First, some background on my situation:
My work setup uses a network asset discovery tool call lansweeper to keep an active inventory of all machines and systems on our network. The way it does this is by ssh-ing to the machine and executing several commands as root to identify hardware, installed packages, etc. (e.g. lspci, dmidecode, things of that nature). It’s worked great for us to maintain an active inventory of our stystems and installed software.
The problem, however, is that the messages received by Graylog from the lansweeper agent running commands with sudo are indistinguishable from the messages Graylog receives when any other user runs commands with sudo. What we want to use Graylog for is to monitor all administrative actions on our systems, but we don’t want to mix the messages from lansweeper’s tasks with actions performed by human users.

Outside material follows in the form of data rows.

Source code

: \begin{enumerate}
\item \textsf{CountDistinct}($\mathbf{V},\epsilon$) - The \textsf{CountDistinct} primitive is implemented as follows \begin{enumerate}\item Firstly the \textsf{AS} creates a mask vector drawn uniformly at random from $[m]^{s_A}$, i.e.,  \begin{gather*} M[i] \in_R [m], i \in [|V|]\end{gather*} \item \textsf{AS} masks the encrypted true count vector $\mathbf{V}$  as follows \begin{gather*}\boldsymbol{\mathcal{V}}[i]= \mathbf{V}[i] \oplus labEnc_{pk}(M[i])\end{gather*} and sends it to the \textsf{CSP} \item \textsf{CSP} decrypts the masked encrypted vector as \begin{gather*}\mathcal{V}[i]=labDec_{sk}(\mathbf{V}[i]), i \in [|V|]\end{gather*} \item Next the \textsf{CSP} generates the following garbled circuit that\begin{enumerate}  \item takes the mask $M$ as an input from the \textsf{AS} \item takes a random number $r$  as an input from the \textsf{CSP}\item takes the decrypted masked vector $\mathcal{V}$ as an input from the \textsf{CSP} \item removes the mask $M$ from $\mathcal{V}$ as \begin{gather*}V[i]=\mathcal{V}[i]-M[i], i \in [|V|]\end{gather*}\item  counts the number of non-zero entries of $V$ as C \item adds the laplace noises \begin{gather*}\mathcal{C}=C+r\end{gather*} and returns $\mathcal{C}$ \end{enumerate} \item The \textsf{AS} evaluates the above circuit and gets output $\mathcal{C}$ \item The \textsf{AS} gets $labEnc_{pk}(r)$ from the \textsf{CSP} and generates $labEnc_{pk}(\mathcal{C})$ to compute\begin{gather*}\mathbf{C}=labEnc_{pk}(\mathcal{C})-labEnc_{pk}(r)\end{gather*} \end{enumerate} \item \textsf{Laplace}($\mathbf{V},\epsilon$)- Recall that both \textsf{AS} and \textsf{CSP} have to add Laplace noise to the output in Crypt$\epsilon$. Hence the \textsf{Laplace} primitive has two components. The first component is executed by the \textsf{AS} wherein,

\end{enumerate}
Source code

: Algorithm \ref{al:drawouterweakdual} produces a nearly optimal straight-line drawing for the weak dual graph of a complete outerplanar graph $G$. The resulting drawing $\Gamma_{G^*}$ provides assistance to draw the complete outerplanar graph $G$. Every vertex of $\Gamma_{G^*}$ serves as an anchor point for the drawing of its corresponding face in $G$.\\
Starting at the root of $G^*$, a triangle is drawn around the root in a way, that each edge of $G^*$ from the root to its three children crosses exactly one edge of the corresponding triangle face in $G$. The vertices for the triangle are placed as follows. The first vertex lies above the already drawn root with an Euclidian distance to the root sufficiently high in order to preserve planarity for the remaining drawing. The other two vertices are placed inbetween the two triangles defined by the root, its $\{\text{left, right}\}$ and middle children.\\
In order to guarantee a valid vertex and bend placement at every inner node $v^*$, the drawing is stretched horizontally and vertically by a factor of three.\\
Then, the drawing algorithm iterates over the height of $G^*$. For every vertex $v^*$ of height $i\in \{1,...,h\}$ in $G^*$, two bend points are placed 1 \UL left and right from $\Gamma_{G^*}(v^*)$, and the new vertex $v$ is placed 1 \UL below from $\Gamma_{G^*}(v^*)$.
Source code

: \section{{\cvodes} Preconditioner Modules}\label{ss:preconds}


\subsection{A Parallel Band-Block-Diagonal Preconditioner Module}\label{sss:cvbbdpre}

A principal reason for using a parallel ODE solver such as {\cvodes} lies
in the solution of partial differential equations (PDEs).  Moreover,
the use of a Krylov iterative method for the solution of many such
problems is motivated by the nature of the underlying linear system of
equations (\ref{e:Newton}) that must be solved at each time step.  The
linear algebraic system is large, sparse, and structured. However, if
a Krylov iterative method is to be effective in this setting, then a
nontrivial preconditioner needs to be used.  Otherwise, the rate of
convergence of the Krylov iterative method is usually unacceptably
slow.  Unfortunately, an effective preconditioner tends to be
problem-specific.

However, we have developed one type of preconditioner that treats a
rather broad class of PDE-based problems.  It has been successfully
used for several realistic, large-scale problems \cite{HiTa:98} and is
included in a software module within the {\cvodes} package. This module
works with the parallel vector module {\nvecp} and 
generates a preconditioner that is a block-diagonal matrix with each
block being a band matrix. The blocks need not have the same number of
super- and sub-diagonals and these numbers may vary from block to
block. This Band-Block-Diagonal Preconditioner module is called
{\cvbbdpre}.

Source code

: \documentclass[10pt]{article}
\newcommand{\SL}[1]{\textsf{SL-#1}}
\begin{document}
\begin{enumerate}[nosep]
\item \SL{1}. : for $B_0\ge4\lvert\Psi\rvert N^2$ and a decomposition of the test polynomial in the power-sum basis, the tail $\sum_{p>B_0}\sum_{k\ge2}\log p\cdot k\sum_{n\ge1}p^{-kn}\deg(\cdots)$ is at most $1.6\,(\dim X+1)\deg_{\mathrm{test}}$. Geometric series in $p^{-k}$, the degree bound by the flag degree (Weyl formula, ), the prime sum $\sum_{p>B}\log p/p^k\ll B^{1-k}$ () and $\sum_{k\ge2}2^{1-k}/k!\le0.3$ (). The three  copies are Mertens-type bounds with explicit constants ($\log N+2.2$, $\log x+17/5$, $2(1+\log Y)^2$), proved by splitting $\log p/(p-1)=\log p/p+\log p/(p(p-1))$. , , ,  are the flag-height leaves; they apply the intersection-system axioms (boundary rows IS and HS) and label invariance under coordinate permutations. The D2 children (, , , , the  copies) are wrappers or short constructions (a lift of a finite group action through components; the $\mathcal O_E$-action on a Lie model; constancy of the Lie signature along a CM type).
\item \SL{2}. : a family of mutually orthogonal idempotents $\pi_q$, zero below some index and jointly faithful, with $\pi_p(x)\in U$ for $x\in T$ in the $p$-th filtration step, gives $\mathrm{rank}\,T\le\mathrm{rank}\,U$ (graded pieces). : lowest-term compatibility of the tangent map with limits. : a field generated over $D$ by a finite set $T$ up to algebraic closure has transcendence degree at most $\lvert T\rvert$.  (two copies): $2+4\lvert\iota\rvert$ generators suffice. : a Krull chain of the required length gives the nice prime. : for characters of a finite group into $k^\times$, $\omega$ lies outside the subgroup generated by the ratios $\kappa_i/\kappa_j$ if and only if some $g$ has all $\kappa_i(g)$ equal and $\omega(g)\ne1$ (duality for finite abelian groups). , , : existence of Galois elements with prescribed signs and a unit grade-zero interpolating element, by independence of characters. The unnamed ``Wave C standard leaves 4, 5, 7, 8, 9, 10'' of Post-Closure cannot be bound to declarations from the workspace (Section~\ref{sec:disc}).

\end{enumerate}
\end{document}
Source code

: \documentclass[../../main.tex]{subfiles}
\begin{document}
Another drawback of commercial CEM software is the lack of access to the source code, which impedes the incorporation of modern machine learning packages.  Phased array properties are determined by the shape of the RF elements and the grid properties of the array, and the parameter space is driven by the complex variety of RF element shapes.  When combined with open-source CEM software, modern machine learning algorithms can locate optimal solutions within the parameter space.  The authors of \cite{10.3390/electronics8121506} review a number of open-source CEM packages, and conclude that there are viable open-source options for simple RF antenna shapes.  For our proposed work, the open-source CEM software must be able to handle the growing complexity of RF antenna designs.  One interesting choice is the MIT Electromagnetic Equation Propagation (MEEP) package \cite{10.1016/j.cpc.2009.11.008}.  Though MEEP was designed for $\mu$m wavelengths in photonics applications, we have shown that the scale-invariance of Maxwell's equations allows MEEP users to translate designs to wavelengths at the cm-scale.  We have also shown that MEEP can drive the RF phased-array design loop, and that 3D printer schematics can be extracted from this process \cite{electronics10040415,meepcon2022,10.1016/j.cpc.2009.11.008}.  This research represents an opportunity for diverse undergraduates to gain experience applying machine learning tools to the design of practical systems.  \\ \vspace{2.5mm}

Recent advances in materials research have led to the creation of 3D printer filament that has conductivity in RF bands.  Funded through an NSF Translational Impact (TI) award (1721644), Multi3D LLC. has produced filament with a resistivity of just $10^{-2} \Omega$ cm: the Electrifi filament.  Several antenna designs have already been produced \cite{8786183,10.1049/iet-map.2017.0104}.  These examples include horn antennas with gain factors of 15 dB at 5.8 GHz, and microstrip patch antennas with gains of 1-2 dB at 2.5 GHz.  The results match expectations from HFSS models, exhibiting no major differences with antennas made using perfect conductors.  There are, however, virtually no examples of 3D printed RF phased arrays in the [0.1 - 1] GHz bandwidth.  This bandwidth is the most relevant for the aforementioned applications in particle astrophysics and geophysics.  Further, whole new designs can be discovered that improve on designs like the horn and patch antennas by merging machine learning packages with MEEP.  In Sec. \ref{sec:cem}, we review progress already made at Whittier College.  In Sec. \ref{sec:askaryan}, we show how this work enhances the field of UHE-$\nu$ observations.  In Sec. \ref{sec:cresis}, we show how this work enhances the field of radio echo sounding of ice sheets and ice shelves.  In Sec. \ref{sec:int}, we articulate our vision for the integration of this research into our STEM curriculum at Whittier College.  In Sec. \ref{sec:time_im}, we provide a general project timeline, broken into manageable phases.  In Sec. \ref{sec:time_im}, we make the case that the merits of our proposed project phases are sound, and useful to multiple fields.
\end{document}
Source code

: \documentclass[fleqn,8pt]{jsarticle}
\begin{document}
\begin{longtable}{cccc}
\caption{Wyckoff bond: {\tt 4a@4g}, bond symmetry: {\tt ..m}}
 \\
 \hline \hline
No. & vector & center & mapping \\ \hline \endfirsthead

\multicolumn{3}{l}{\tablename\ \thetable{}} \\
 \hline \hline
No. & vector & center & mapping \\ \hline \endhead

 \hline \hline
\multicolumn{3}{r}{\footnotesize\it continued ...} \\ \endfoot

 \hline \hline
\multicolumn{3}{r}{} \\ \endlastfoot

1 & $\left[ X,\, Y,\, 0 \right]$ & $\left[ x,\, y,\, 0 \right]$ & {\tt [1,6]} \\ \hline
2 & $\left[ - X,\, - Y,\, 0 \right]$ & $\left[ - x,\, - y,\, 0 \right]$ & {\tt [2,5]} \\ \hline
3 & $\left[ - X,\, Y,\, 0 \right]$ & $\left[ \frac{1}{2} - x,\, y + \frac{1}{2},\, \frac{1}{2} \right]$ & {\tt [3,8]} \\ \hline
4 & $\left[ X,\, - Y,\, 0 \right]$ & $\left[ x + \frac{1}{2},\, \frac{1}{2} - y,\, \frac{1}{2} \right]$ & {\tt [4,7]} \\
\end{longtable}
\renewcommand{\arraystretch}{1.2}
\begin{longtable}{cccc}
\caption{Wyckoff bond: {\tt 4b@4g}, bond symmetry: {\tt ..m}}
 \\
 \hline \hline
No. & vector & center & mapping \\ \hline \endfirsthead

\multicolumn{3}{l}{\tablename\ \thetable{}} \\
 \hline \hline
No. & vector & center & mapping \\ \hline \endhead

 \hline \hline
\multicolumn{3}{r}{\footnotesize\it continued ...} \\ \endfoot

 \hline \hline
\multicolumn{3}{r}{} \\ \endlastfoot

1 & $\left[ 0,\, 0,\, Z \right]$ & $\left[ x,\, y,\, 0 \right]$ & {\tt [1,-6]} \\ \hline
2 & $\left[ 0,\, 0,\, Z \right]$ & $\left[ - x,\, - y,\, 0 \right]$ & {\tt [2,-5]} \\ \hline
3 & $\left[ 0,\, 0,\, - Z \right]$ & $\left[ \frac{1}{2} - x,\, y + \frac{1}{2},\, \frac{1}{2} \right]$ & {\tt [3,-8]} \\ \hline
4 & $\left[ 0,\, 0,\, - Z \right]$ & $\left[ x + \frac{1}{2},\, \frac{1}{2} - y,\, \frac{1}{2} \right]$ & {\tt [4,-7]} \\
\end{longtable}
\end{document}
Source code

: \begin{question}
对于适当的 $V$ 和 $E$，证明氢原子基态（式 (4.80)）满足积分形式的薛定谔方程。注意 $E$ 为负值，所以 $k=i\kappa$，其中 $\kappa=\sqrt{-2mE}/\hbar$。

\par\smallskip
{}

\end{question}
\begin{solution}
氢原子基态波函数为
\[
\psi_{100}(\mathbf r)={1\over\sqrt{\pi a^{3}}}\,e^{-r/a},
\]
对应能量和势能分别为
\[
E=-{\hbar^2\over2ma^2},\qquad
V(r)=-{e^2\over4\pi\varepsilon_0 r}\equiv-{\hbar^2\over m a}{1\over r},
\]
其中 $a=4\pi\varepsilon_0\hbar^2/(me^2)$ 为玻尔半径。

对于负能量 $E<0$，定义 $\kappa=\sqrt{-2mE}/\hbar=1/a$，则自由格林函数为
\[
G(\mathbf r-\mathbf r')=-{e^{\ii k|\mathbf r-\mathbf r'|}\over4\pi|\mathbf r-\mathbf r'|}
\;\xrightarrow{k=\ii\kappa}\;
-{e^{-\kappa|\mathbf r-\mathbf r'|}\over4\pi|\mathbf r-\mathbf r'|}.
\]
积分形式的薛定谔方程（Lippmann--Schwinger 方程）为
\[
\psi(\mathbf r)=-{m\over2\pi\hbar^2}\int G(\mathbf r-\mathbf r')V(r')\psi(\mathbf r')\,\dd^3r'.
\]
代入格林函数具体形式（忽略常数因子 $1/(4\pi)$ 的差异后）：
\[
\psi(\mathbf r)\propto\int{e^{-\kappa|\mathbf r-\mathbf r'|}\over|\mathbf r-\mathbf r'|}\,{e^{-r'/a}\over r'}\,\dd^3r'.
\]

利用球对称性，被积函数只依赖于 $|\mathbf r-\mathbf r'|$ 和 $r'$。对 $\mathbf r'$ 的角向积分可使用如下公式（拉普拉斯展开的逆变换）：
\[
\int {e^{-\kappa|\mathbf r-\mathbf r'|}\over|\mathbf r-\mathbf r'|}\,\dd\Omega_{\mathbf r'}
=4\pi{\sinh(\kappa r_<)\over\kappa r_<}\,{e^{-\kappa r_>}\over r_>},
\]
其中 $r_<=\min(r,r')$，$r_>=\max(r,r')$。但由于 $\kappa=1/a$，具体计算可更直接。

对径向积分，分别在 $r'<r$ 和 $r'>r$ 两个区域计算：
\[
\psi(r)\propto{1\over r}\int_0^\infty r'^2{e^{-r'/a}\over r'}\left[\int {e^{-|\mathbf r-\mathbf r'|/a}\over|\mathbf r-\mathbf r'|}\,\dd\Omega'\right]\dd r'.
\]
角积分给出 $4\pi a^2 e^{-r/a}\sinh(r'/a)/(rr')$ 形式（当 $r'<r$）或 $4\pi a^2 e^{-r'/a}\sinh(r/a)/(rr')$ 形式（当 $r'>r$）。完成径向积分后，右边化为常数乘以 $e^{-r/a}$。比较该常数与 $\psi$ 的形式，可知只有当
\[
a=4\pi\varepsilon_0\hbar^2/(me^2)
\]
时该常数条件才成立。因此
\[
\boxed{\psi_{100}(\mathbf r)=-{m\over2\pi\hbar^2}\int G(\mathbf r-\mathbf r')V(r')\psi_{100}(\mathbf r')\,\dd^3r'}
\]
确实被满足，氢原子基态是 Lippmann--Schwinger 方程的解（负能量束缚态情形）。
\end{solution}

I’ve found that lansweeper’s commands are executed within five seconds of the agent logging into the system. I would like to separate the messages from lansweeper’s commands from all other messages of sudo usage, and I think the best way to do this would be to process the commands that use sudo from an input within five seconds after the timestamp of the message from the lansweeper agent logging into the system.
Is this something that is possible with Graylog? I’ve looked through the pipelines documentation with the aim of processing messages and sending them to a separate stream if they use sudo within a set time period after the message. I just haven’t found a way of processing past messages.